The Railway Labor Act, the century-old law that controls labor relations at railroads and airlines, includes a provision for a second PEB when the disputes involve commuter railroads. The federal law allows labor, management or New York Gov. Kathy Hochul to ask the White House to intervene. The first PEB also was requested by rail labor.
In October, that appointed panel composed of three experts made recommendations which found labor’s position both more reasonable than the MTA/LIRR overreach and the union’s wage proposals a fair reflection of the rising cost of living on Long Island.
“Our coalition’s proposals are not extreme, and they are supported by the findings of the first PEB,” said Michael Sullivan of the Brotherhood of Railroad Signalmen. In its report, the board recommended raises of 14% over four years along with other improvements.
“We felt compelled to request a second PEB because of LIRR and the MTA’s refusal to bargain in good faith,” said Gilman Lang, the General Chairman for the Brotherhood of Locomotive Engineers & Trainmen at the LIRR. “During this entire process the employer has chosen delay, obstruction and political maneuvering over meaningful negotiation and resolution.” No direct negotiations between labor and management have been held since July 2025.
Today’s request to the White House will start a clock ticking. The new PEB will make its report in approximately 60 days, in mid-March. If those recommendations are not accepted or a voluntary settlement isn’t reached over the next two months between LIRR management and the coalition of labor unions, a 60-day cooling off period will begin. Under the rules of the Railway Labor Act, if no settlement is reached at the end of the 60 days in mid-May, the coalition of unions would then be permitted to legally go on strike or MTA could lock out its workers. The Railway Labor Act does not contain a provision for a third PEB.
“We didn’t agree with everything in the first PEB, known as Presidential Emergency Board 253, but those recommendations should have been used as the foundation for further negotiations,” said National Vice President of the Transportation Communications Union Nick Peluso. “We are only asking for what’s fair and consistent with agreements reached across the rail industry.”
The Railway Labor Act favors management. The law is designed to keep trains running and avoid strikes. But this management and this governor have flipped the script by trying to provoke a strike by failing to ask for a PEB last year and again this week. A request for a PEB by management would have automatically kept trains running and avoided a strike, instead neither Governor Hochul nor MTA requested a PEB. LIRR management through press releases, flyers left on train seats and signage, stirred up strike fears last fall.

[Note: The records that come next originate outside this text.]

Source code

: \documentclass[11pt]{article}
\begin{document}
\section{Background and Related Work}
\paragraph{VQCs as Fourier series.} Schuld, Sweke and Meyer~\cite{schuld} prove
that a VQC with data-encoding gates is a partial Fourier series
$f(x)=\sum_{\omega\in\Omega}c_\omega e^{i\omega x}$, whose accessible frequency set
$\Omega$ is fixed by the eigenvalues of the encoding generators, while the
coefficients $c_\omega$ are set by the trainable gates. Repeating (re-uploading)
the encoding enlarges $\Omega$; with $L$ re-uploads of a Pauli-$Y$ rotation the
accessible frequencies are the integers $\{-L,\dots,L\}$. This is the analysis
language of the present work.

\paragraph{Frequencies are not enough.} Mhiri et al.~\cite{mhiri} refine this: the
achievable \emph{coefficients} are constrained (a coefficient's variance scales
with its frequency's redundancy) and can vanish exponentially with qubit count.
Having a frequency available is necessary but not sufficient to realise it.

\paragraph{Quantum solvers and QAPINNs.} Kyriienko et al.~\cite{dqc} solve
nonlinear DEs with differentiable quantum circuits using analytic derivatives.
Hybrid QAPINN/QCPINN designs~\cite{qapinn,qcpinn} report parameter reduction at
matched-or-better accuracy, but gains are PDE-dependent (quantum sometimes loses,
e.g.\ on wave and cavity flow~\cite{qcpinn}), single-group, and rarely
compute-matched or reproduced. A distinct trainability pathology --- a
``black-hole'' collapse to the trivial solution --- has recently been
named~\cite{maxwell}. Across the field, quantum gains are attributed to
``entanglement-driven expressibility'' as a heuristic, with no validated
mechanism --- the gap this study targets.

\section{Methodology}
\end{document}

“The Carrier’s recent conduct has been deliberate,” said Jeff Klein, the General Chairman for IBEW at LIRR. “Faced with its own failures at the bargaining table, the MTA/LIRR has chosen provocation over progress. Its goal is transparent: to push the workforce toward a strike.”
The members of five rail unions, comprising a majority of LIRR’s unionized workforce, have been without a pay raise for over three years, since April 2022, despite the rising cost of living on Long Island.
The contract dispute between the employer and the coalition of rail unions has been in National Mediation Board-sponsored mediation since February 2024. NMB released the parties from mediation on August 18, triggering a 30-day cooling off period under the Railway Labor Act, ending at 1201 a.m. on Sept. 18. The labor coalition requested the first PEB at that time.
“Management should quit playing politics, meet with our five unions and hammer out a fair agreement, one that’s not concessionary, using the recommendations of the Presidential Emergency Board as a basis for further negotiations,” said IAM General Chairman – District 19 Shaun O’Connor. “Let’s get this done, craft a new agreement and keep the trains running.”
The Long Island Railroad Bargaining Coalition includes the Brotherhood of Locomotive Engineers and Trainmen (BLET), the Brotherhood of Railroad Signalmen (BRS), the International Association of Machinists and Aerospace Workers (IAMAW), the International Brotherhood of Electrical Workers (IBEW), and the Transportation Communications Union (TCU).